Ewry won the first three of his titles in 1900 all on the same day, making him the only track athlete in history to win three Olympic events in a single day.

He was dubbed The Human Frog for his exploits.

Ewry entered 10 events at four Olympics (or eight events at three Olympics) and won every time. He defended all three of his titles in St. Louis four years after the Paris Games but had to settle for only two each at the 1906 and 1908 Games, when the standing triple jump was eliminated from the program.

But Ewry’s historic record was diminished when the International Olympic Committee decided to officially minimize the standing of the 1906 Athens Games, which were sandwiched between St. Louis in 1904 and London in 1908.

Originally called the Athens International Olympic Games and sanctioned by the IOC, they are now known as the Intercalated (or Intermediary) Games of 1906. They were ruled unofficial in 1949, according to Olympic historian David Wallechinsky.

The 1906 Games had also previously been discounted by de Coubertin, a French baron and the father of the Modern Olympics, even though he had reluctantly approved them at the time.

Ray was very, very concerned and upset that they didn’t honor the effort and the loyalty to the cause to further the movement, Ewry’s grandson and biographer, Thomas Carson, told The Associated Press in a telephone interview.

No athlete in Olympic history had won more individual titles until American swimmer Michael Phelps came along, bettering Ewry’s mark a century later at the 2008 Beijing Games.

It was like an arrow to the heart because for 106 years this guy is walking around with the world record, said Carson, who coincidentally went to the same high school as Phelps in Towson, Maryland. Individual medals, thats the key right there.

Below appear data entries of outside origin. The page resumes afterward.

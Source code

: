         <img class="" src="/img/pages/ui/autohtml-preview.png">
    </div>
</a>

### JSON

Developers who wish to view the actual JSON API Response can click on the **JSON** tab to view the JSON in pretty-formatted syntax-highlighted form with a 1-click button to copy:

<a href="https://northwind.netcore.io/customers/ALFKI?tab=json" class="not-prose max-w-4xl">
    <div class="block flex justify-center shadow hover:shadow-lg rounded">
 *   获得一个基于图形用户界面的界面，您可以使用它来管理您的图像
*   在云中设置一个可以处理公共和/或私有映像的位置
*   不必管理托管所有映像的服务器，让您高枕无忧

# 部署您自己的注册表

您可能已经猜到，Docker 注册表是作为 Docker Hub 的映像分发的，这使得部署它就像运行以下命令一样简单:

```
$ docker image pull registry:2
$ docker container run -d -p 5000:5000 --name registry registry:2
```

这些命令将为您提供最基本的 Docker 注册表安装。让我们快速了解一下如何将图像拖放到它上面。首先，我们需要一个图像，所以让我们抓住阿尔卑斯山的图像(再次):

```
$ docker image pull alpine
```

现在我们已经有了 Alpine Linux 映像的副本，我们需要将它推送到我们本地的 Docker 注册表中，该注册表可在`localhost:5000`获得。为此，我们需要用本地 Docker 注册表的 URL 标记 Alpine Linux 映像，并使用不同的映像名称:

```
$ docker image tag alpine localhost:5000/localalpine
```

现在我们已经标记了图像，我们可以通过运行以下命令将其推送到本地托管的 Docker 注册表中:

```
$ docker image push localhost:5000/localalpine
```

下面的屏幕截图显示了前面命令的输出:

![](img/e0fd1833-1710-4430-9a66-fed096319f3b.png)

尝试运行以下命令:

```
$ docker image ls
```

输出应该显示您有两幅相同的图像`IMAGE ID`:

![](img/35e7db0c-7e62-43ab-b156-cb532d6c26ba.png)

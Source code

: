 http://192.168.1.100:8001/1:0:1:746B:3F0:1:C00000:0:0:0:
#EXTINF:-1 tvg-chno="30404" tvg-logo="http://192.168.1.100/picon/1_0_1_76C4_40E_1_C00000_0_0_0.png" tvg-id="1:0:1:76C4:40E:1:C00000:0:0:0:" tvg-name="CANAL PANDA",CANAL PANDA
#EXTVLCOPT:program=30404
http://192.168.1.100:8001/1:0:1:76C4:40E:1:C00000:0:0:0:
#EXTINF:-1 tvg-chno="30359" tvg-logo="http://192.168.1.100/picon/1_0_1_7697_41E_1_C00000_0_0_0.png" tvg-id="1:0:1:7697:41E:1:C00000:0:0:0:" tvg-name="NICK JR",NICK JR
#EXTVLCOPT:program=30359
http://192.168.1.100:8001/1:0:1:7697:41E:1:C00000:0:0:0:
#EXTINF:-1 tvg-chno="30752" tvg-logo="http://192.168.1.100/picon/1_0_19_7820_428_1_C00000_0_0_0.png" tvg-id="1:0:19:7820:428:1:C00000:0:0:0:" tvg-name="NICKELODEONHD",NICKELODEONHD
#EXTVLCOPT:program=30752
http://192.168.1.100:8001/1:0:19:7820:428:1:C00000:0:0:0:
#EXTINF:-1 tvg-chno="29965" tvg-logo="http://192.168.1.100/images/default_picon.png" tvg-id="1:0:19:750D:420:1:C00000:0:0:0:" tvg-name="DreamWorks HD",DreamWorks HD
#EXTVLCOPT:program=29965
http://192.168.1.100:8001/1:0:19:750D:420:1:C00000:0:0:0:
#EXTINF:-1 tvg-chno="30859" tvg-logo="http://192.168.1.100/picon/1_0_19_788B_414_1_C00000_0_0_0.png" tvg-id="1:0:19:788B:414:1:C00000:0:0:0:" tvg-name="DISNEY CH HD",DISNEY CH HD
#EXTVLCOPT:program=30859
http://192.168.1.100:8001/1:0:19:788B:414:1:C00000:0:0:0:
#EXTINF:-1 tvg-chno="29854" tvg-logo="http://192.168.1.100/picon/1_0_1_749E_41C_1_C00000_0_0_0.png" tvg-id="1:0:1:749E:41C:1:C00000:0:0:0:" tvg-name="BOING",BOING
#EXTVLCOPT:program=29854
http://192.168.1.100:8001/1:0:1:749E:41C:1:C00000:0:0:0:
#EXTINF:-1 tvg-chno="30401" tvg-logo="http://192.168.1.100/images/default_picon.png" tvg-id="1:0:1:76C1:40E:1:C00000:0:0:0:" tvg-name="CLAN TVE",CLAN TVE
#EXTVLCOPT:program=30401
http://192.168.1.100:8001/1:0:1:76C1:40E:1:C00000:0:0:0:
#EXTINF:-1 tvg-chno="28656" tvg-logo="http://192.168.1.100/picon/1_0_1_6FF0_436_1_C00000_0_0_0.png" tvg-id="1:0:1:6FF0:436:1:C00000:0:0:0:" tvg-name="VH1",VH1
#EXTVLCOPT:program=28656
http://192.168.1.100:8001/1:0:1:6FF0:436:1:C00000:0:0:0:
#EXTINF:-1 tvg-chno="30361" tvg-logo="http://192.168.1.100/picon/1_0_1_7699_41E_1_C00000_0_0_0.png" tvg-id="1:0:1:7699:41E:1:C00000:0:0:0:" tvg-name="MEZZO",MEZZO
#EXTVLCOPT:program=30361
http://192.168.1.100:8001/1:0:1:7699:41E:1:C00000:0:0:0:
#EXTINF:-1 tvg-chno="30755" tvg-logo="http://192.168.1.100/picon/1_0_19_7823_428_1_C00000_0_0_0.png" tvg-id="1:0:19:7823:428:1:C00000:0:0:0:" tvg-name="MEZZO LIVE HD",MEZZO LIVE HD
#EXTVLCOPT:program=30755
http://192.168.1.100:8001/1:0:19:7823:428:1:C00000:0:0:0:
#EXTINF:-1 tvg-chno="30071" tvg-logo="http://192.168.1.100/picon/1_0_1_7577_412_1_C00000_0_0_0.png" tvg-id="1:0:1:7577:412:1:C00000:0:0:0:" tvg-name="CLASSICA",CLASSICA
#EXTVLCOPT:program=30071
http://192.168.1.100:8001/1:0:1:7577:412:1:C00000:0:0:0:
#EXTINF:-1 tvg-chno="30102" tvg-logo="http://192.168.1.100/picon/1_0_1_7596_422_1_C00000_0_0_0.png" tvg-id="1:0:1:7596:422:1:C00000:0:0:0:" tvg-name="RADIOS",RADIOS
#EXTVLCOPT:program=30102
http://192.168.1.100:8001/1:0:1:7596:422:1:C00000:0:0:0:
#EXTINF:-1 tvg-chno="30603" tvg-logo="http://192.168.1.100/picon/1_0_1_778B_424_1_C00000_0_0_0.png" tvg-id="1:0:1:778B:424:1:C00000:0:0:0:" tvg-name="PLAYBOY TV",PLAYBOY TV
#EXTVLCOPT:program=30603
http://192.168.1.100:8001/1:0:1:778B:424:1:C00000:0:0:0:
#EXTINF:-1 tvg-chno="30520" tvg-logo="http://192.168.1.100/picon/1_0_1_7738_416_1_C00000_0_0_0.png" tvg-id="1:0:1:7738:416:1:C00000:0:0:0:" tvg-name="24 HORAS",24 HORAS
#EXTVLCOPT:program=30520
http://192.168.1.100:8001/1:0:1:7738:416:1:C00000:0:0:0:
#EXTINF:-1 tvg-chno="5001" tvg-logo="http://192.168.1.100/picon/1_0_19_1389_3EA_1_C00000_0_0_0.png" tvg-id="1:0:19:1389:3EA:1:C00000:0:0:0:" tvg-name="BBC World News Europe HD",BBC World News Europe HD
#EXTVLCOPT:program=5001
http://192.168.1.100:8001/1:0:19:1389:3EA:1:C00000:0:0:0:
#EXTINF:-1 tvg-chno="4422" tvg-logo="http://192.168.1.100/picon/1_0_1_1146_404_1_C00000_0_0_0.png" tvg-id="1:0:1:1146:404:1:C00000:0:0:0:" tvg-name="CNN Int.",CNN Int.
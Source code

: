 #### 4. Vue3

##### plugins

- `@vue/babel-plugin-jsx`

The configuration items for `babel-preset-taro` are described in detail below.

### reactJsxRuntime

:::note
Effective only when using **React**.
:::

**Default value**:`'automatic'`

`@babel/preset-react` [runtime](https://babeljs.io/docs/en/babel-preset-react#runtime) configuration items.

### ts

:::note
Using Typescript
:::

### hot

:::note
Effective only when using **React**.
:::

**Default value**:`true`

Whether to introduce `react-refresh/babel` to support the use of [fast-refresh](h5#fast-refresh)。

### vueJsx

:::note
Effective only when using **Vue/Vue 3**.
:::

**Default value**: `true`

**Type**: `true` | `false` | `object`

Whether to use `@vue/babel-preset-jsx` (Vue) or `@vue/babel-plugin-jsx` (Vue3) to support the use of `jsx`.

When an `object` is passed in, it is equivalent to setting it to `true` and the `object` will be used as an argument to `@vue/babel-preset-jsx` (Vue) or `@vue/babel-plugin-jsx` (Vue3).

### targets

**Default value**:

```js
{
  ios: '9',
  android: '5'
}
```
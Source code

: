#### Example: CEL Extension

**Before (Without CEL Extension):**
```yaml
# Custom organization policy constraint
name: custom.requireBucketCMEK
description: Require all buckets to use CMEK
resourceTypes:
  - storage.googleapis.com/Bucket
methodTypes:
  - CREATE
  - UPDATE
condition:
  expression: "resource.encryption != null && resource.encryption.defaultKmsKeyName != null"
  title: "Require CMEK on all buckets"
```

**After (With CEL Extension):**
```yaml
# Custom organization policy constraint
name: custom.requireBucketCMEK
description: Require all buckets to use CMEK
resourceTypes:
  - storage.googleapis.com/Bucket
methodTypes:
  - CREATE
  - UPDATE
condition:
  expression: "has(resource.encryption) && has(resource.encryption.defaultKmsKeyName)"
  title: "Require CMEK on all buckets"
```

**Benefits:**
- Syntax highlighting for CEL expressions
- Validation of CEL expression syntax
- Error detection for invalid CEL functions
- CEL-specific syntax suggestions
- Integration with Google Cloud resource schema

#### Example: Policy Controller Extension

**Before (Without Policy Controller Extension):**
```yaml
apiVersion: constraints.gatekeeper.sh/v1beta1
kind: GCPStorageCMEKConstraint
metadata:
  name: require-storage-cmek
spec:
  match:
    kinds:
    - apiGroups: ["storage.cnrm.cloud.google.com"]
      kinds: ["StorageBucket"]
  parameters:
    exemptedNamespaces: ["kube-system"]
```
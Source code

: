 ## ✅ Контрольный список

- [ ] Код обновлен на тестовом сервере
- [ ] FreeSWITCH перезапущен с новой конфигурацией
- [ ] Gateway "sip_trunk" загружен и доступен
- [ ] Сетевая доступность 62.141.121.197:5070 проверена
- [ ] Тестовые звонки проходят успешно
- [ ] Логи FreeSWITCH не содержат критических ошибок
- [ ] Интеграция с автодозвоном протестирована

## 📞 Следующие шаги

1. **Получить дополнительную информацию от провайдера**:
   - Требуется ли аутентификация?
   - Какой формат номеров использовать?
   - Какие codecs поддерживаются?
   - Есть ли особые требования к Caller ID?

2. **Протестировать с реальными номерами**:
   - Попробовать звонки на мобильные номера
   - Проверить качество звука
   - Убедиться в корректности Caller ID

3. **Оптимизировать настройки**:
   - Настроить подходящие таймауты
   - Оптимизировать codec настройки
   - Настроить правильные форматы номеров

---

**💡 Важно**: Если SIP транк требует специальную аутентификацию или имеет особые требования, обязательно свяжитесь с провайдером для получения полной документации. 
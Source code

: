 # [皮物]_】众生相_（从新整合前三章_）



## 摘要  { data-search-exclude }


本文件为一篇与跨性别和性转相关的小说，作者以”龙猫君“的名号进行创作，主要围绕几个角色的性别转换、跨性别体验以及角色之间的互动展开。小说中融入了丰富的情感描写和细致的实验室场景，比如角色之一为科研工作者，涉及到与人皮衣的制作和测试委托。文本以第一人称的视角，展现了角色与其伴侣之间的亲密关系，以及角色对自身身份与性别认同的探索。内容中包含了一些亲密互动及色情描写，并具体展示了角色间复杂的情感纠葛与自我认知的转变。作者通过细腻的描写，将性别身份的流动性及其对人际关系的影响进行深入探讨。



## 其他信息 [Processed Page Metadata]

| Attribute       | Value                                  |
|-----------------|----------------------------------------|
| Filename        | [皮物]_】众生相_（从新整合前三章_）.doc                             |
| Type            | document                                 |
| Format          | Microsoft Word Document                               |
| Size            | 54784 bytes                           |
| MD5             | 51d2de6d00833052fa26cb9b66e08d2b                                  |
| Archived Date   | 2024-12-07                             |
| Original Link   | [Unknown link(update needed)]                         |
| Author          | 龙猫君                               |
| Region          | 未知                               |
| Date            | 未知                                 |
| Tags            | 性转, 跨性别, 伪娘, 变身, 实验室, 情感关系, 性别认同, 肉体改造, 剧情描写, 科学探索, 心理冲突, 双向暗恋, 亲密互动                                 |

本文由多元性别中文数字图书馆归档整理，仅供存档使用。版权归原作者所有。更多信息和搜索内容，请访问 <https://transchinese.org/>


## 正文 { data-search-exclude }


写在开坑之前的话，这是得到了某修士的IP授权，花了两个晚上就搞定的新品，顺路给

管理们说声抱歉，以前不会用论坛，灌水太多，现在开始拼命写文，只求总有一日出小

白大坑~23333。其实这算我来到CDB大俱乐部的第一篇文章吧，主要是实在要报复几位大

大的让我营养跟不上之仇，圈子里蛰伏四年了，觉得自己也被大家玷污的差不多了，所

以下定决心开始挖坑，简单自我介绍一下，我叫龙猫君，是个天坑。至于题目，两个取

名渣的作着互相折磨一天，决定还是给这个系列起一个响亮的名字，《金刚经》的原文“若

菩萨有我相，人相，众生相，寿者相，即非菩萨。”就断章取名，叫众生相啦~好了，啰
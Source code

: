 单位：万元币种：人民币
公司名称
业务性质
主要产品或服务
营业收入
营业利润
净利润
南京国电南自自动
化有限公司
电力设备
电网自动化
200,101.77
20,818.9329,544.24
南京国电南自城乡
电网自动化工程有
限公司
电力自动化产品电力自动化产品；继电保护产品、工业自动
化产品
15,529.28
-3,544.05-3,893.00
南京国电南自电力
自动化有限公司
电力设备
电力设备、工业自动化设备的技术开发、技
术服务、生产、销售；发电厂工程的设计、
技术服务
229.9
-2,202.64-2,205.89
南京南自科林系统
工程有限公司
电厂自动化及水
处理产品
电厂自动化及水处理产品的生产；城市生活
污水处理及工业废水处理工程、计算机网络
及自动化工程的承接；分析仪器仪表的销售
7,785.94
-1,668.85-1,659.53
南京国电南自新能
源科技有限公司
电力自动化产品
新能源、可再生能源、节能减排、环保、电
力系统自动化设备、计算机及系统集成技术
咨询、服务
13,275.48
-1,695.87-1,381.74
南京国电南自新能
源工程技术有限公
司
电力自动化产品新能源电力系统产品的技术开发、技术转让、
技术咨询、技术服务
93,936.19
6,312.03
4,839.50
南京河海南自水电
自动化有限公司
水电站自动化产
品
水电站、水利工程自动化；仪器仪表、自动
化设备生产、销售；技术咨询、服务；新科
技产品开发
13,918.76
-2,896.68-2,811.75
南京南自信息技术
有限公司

Ewry wanted to add to his Olympic haul at the 1912 Stockholm Games, the last ones to feature the standing jumps, but age and the effects of his childhood illness started to slow him down. He died in 1937.

His polio wasn’t too bad, but his older age and the arthritis started coming in and the damage started to affect him, Carson said. Ray was very hurt that he couldnt reach 5-foot high.

In Paris, Ewry set a world record with a leap of 5 feet, 5 inches in the standing high jump a height that would have earned him a silver medal in the regular high jump four years earlier at the inaugural 1896 Athens Olympics.

Carson has dedicated much of his life to researching his grandfather and his accomplishments. He found a stack of leather-bound journals written by Ewry that his mother had stored away, but they have since been stolen.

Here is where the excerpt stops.